**Work item**
All entries below must be retyped exactly, though pictures are to be skipped.
=== Data to use ===
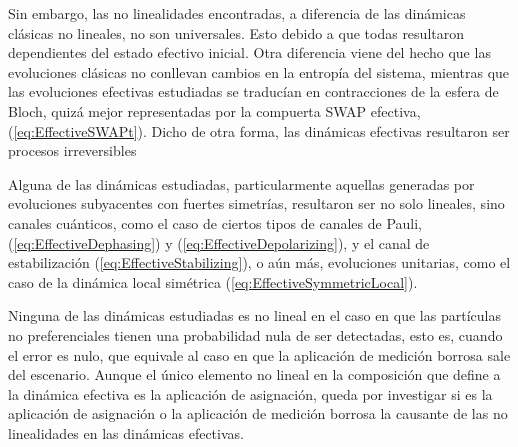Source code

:  Sin embargo, las no linealidades encontradas, a diferencia de las dinámicas clásicas no lineales, no son universales. Esto debido a que todas resultaron dependientes del estado efectivo inicial.  
%
Otra diferencia viene del hecho que las evoluciones clásicas  no conllevan cambios en la entropía del sistema, mientras que las evoluciones efectivas estudiadas se traducían en contracciones de la esfera de Bloch, quizá mejor representadas por la compuerta SWAP efectiva, (\ref{eq:EffectiveSWAPt}). Dicho de otra forma, las dinámicas efectivas resultaron ser procesos irreversibles 

Alguna de las dinámicas estudiadas, particularmente aquellas generadas por evoluciones subyacentes con fuertes simetrías, resultaron ser no solo lineales, sino canales cuánticos, como el caso de ciertos tipos de canales de Pauli, (\ref{eq:EffectiveDephasing}) y (\ref{eq:EffectiveDepolarizing}), y el canal de estabilización (\ref{eq:EffectiveStabilizing}), o aún más, evoluciones unitarias, como el caso de la dinámica local simétrica (\ref{eq:EffectiveSymmetricLocal}). 

Ninguna de las dinámicas estudiadas es no lineal en el caso en que las partículas no preferenciales tienen una probabilidad nula de ser detectadas, esto es, cuando el error es nulo, que equivale al caso en que la aplicación de medición borrosa sale del escenario. Aunque el único elemento no lineal en la composición que define a la dinámica efectiva es la aplicación de asignación, queda por investigar si es la aplicación de asignación o la aplicación de medición borrosa la causante de las no linealidades en las dinámicas efectivas.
===
**Exercise output**
Source code

:  Sin embargo, las no linealidades encontradas, a diferencia de las dinámicas clásicas no lineales, no son universales. Esto debido a que todas resultaron dependientes del estado efectivo inicial.  
%
Otra diferencia viene del hecho que las evoluciones clásicas  no conllevan cambios en la entropía del sistema, mientras que las evoluciones efectivas estudiadas se traducían en contracciones de la esfera de Bloch, quizá mejor representadas por la compuerta SWAP efectiva, (\ref{eq:EffectiveSWAPt}). Dicho de otra forma, las dinámicas efectivas resultaron ser procesos irreversibles 

Alguna de las dinámicas estudiadas, particularmente aquellas generadas por evoluciones subyacentes con fuertes simetrías, resultaron ser no solo lineales, sino canales cuánticos, como el caso de ciertos tipos de canales de Pauli, (\ref{eq:EffectiveDephasing}) y (\ref{eq:EffectiveDepolarizing}), y el canal de estabilización (\ref{eq:EffectiveStabilizing}), o aún más, evoluciones unitarias, como el caso de la dinámica local simétrica (\ref{eq:EffectiveSymmetricLocal}). 

Ninguna de las dinámicas estudiadas es no lineal en el caso en que las partículas no preferenciales tienen una probabilidad nula de ser detectadas, esto es, cuando el error es nulo, que equivale al caso en que la aplicación de medición borrosa sale del escenario. Aunque el único elemento no lineal en la composición que define a la dinámica efectiva es la aplicación de asignación, queda por investigar si es la aplicación de asignación o la aplicación de medición borrosa la causante de las no linealidades en las dinámicas efectivas.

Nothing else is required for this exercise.